SBS - E os australianos em Timor?

“Australianos, mais ou menos. Eles estavam por toda parte, ao redor. Eles mataram algumas pessoas, aqueles que eram espiões eles mataram. Eles não exploraram as pessoas como os japoneses abusaram das mulheres de Timor. Eles abusaram de todo o resto. Minha terra no momento não tem quem mande. Apenas a Indonésia está sobre minha terra. De vez em quando venho aqui para contar ao povo Maubere, o que sofremos nos tempos dos japoneses, não só minha família, foram todos em Timor. Até indonésios. Até Kupang. Até Atambua. Todo mundo sofreu”.

O Dr. Andrew MacNaughtan fala mais sobre as reivindicações destes dois timorenses, Antonio Maia e Veronica Pereira Maia.

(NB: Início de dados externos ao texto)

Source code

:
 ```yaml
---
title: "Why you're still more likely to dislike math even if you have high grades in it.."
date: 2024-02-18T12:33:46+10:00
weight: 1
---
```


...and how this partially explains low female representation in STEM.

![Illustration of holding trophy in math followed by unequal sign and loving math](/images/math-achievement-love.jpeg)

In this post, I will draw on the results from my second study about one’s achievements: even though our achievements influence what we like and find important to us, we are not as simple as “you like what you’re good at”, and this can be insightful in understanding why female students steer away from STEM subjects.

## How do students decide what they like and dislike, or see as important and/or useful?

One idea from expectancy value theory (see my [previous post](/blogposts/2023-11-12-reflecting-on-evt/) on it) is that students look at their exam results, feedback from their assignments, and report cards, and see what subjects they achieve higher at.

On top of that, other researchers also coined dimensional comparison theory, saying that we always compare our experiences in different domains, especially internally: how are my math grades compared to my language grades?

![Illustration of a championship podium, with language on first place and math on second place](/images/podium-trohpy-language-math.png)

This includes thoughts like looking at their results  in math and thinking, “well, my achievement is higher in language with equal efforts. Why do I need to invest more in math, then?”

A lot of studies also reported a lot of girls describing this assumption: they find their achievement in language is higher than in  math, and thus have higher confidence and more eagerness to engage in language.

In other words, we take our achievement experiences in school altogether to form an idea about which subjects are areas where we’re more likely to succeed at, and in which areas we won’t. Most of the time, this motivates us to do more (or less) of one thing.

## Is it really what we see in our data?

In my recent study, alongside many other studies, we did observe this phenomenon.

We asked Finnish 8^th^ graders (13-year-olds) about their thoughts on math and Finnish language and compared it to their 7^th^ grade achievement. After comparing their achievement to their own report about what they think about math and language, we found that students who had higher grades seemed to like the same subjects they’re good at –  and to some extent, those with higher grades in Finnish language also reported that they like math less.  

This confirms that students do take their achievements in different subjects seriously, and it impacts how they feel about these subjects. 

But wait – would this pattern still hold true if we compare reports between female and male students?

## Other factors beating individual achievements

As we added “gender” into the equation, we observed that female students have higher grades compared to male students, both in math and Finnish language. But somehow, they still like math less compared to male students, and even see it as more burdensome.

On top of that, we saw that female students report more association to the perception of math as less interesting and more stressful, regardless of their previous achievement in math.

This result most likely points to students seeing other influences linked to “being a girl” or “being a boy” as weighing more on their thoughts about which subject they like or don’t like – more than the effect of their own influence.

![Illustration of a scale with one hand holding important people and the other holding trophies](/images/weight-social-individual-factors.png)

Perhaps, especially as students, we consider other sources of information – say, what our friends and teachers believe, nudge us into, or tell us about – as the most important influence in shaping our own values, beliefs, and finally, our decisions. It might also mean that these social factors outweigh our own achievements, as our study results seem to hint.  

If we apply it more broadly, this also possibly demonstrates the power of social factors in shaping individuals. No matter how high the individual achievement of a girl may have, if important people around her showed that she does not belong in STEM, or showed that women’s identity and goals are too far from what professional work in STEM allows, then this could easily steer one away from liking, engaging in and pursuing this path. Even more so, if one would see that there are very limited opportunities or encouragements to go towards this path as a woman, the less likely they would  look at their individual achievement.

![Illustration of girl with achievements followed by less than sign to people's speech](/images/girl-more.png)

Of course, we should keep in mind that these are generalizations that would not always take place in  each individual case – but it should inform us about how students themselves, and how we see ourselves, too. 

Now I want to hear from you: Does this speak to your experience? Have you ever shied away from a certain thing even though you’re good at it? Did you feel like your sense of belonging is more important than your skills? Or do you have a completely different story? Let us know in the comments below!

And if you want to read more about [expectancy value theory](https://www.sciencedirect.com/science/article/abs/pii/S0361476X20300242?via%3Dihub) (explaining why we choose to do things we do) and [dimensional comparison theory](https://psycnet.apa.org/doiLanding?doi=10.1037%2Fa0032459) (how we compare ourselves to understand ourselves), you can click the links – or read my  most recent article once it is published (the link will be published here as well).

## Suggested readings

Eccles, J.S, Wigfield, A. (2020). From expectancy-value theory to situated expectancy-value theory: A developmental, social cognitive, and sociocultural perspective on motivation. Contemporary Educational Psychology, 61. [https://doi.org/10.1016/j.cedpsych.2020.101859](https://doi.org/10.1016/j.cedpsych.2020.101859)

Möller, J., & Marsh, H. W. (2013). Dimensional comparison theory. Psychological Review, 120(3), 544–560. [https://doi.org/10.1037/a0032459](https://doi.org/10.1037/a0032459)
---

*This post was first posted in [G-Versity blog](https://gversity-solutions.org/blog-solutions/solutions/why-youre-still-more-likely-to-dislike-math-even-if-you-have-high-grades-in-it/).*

“O fato é que essas duas pessoas perderam muitos familiares por conta dos japoneses. Antonio Maia perdeu 32 membros da família por conta dos japoneses e ambos perderam um número significativo de pessoas próximas durante a invasão indonésia. Parte da razão de vir aqui não é tanto falar sobre a história do Japão na Segunda Guerra Mundial em Timor. É muito relevante, devido ao problema atual aqui em Timor-Leste, porque o governo japonês é o maior apoio financeiro da Indonésia. Eles investem mais na Indonésia do que em qualquer outro país. Eles dão mais ajuda externa à Indonésia do que qualquer outro país. Historicamente, os japoneses treinaram a milícia indonésia e eles se tornaram o exército indonésio. De certa forma, o exército indonésio teve seu nascimento sob o exército imperial japonês de 1943 a 1945. O povo timorense em Darwin, através de Antonio Maia e Verônica Pereira, está na verdade tentando alertar o povo e o governo japonês sobre a responsabilidade da Segunda Guerra Mundial para que façam algo sobre o problema em Timor-Leste agora”.

O casal timorense e o Dr. Andrew MacNaughtan partiram de Tóquio esta manhã para Darwin."

Reportagem do arquivo dsa SBS Portuguese, de 1995.